Schlieren

Dem Stadtrat schlägt in der Energie- und Verkehrspolitik Skepsis entgegen

Die städtische Energie- und Verkehrspolitik verunsichern die Bevölkerung. Schlieremer Hauseigentümer befürchten teure Umrüstungen ihrer Gasheizungen auf Fernwärme. Der ausgedehnte Fussgängerbereich im Zentrum weckt die Angst vor Verkehrsstau.

Jürg Krebs
Drucken
Teilen
Der Stadtplatz kommt zwischen Parkside und Lilie zu stehen

Der Stadtplatz kommt zwischen Parkside und Lilie zu stehen

Limmattaler Zeitung

Die städtische Energie- und Verkehrspolitik waren am Mittwochabend Thema an einer gemeinsamen Veranstaltung der FDP Schlieren und des örtlichen Hauseigentümerverbands. Es informierten der zuständige Stadtrat Jean-Claude Perrin und Stadtingenieur Manuel Peer. Die Moderation hatte Kantons- und Gemeinderat Andreas Geistlich (FDP) inne.

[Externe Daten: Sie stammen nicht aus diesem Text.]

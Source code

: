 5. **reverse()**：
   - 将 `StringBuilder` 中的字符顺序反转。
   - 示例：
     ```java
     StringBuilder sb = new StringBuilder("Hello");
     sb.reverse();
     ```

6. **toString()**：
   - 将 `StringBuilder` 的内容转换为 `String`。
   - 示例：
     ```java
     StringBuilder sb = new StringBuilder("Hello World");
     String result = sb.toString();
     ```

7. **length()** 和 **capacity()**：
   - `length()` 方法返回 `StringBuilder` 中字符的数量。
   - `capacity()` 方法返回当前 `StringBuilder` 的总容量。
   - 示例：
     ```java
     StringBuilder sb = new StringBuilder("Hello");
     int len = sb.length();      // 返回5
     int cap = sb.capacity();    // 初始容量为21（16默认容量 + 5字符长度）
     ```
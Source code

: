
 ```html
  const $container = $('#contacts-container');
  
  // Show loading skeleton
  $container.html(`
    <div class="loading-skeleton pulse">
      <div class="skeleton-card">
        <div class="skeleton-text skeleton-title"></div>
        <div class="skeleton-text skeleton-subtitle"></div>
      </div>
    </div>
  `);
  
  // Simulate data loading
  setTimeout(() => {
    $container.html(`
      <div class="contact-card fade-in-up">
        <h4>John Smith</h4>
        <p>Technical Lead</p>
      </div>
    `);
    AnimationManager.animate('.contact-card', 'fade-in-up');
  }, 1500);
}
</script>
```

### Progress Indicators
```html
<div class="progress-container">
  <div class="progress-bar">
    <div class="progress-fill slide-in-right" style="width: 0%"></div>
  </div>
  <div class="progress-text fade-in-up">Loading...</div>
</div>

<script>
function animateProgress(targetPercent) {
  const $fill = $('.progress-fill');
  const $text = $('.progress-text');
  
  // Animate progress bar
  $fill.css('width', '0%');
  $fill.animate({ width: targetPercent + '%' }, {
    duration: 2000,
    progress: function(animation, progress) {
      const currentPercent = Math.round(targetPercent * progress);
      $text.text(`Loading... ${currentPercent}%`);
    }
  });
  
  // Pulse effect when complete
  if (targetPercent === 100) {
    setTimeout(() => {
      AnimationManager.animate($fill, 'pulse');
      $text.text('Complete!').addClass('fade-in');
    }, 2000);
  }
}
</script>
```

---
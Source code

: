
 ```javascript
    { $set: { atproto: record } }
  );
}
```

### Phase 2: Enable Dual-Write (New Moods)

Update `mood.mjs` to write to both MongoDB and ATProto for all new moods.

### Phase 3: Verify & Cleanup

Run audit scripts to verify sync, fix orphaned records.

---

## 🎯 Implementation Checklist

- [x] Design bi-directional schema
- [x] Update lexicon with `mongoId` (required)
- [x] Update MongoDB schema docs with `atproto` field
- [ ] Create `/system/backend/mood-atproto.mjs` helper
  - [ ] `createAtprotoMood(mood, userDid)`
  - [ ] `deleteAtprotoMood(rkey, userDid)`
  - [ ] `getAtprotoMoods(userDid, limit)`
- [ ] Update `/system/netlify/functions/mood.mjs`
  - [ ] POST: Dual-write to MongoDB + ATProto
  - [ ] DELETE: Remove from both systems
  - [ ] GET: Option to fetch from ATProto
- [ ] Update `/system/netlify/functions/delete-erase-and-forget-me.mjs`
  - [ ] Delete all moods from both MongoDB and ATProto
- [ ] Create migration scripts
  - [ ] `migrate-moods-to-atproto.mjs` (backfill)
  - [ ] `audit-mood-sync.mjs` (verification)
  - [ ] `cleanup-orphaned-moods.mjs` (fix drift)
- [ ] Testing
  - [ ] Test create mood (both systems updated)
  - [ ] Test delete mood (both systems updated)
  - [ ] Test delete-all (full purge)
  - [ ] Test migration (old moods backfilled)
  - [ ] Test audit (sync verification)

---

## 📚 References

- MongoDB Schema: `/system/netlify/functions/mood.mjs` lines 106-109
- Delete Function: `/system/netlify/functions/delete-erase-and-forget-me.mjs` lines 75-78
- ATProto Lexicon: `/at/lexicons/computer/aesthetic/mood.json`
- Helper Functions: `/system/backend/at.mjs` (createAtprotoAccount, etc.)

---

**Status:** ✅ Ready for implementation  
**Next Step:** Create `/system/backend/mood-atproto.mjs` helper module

Hintergrund waren der neue Energieplan und der neue Verkehrsplan, die zur Diskussion stehen. Der Veranstaltung im Stürmeierhuus wohnten rund 100 Personen bei.

Förderung erneuerbarer Energien

Beim Thema Energieplan traten die Gegner des Wärmeverbunds auf den Plan. Namentlich der Hauseigentümerverband ist ein erklärter Gegner der Politik des vom EWZ geführten Wärmeverbunds und ein Befürworter der bislang berechenbaren städtischen Gasversorgung. Der Zwang, neue Gebäude in gewissen Stadtgebieten dem Wärmeverbund anschliessen zu müssen, wurde kritisiert. Bedenken wurden laut, dass die Stadt plötzlich Quartiere vom Gasnetz nimmt und bei den Hauseigentümern hohe Erschliessungskosten an den Wärmeverbund auslöst.

Einen abrupten Wechsel werde es nicht geben, sagte Jean-Claude Perrin. Die Stadt glaube noch immer ans Gas, auch wenn sie erneuerbare Energien fördern wolle und deshalb das Wärmeverbundsgebiet ausgedehnt habe. Beides ist im neuen Energieplan festgehalten.

Beim Thema Verkehrsplan und Stadtplatzprojekt war der Fussgängerbereich im Zentrum Thema. Stadtrat Perrin bekannte sich zum Fussgängerbereich und zeigte geplante Umfahrungsmöglichkeiten auf und wie der Transitverkehr über die Bernstrasse aus dem Zentrum herausgehalten werden kann. Auch der Schleichverkehr durch die Quartiere werde im Auge behalten.

Die Befürchtung ging um, dass die verschiedenen Projekte wie Stadtplatz, Ausbau Engstringer-/Bernstrassenkreuzung und Limmattalbahn während rund fünf Jahren den Verkehr in Schlieren lahm legen werden. Zuerst müssten die Umfahrungskapazitäten erhöht werden, bevor der Platz gebaut werde. Die Frage der Koordination von Stadt und Kanton ist tatsächlich noch offen. Stadtrat Perrin verwies auf die Planungshoheit des Kantons, was das Publikum schlecht goutierte.

Angst vor gesperrter Bahnhofstrasse

Die Absicht die Bahnhofstrasse gegen den Stadtplatz hin zu sperren, wurde von Anrainer, Drogerist und Detaillisten-Präsident Philipp Locher kritisiert. Er befürchtet ein Lädelisterben, weil die Kunden dann einen Umweg fahren müssten, um mit dem Auto vors Geschäft fahren zu können. Stadtingenieur Peer und Stadtrat Perrin wiesen auf die Möglichkeit hin, sich während der Auflagefrist schriftlich zu äussern. Die Einwendungen würden daraufhin geprüft.